The Boss - Witty Adventures of the Dreamer Alpinist Mateja Pate
14.05.2026
Slovenian mountaineering literature is enriched by the collection of stories by Mateja Pate with the punchy title Šefica and subtitle Adventures of the Dreamer Alpinist. The new pocket book from Planinska založba openly and self-ironically outlines the life arc of an alpinist from a teenager who wanted to (climb) the whole world to an adult woman whose youthful mountaineering dreams do not come true, but the mountains have filled her life in all life stages. The author, who has a considerably more successful career than can be discerned from the book, skillfully interweaves humor and self-reflection in the fabric of autobiographical stories.
The Slovenian scene is rich in mountaineering literature, but throughout history it has been created almost exclusively by male authors, while Mateja Pate adds her book debut to this mosaic, a mountaineering experience from a female perspective. "Mateja writes openly, self-ironically, entertainingly, and since it is a view of alpinism through women's eyes - there are fewer female alpinists than male ones after all - this writing is all the more valuable," says alpinist Viki Grošelj. They are linked by the year 1975, when Grošelj was a member of the first Slovenian alpinist expedition to the eight-thousander Makalu, and the fates placed the gift of writing in Mateja's cradle - nurtured by both her mother and grandmother, while her father passed on her love for nature and opened the doors to the mountain world for her.
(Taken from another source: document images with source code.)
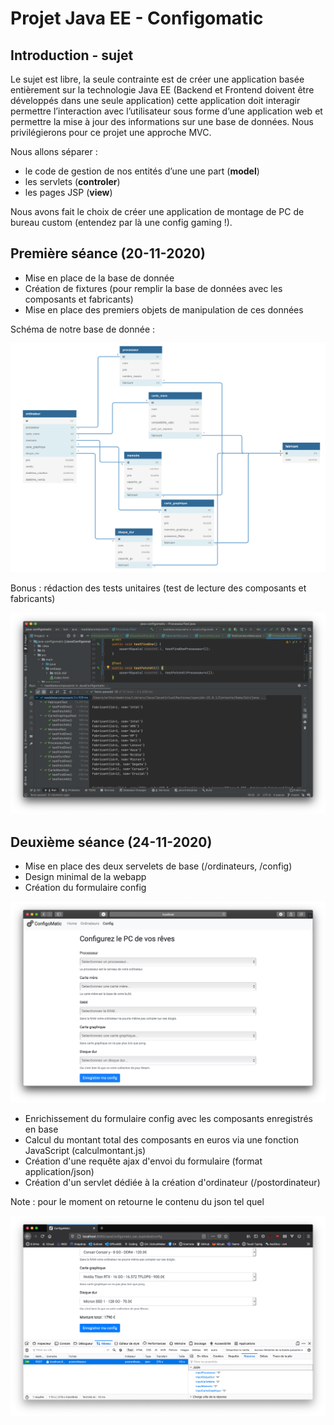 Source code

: # Projet Java EE - Configomatic

## Introduction - sujet
Le sujet est libre, la seule contrainte est de créer une application basée entièrement sur la technologie Java EE (Backend et Frontend doivent être développés dans une seule application) cette application doit interagir permettre l’interaction avec l’utilisateur sous forme d’une application web et permettre la mise à jour des informations sur une base de données. Nous privilégierons pour ce projet une approche MVC.

Nous allons séparer :
- le code de gestion de nos entités d’une une part (**model**)
- les servlets (**controler**)
- les pages JSP (**view**)

Nous avons fait le choix de créer une application de montage de PC de bureau custom (entendez par là une config gaming !).

## Première séance (20-11-2020)

- Mise en place de la base de donnée
- Création de fixtures (pour remplir la base de données avec les composants et fabricants)
- Mise en place des premiers objets de manipulation de ces données

Schéma de notre base de donnée :

![dbdiagram](https://raw.githubusercontent.com/art-dambrine/java-configomatic/master/img/dbdiagram.png)



Bonus : rédaction des tests unitaires (test de lecture des composants et fabricants)

![first-test-junit](https://raw.githubusercontent.com/art-dambrine/java-configomatic/master/img/first-test-junit.png)

## Deuxième séance (24-11-2020)

- Mise en place des deux servelets de base (/ordinateurs, /config)
- Design minimal de la webapp
- Création du formulaire config

![draft-config](https://raw.githubusercontent.com/art-dambrine/java-configomatic/master/img/draft-config.png)

- Enrichissement du formulaire config avec les composants enregistrés en base
- Calcul du montant total des composants en euros via une fonction JavaScript (calculmontant.js)
- Création d'une requête ajax d'envoi du formulaire (format application/json)
- Création d'un servlet dédiée à la création d'ordinateur (/postordinateur)

Note : pour le moment on retourne le contenu du json tel quel

![post-ordinateur-json](https://raw.githubusercontent.com/art-dambrine/java-configomatic/master/img/post-ordinateur-json.png)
"Alpinism has somewhat rounded the sharp corners, but above all it taught me humility in relation to nature. On its account, I am accustomed to modesty, discomfort, patience - I need very little to be happy. One mountain pasture, a wooden hut, fire, a spotted cup, vast views … no luxury. The most beautiful hotel is under the starry sky with a thousand stars," Mateja says about how alpinism polished her, and about friendships on the same rope she adds: "Very different friendships are forged in the mountains. I ended up on a rope with many different people. Our paths converged and diverged, and with very few we still tie our own knots at the ends of the rope. Also because with age I have become choosy; I want to spend my free time with those who connect us with something more than just a shared past in the walls. Alpinism brought me some of the most important people in my life, including my life partner."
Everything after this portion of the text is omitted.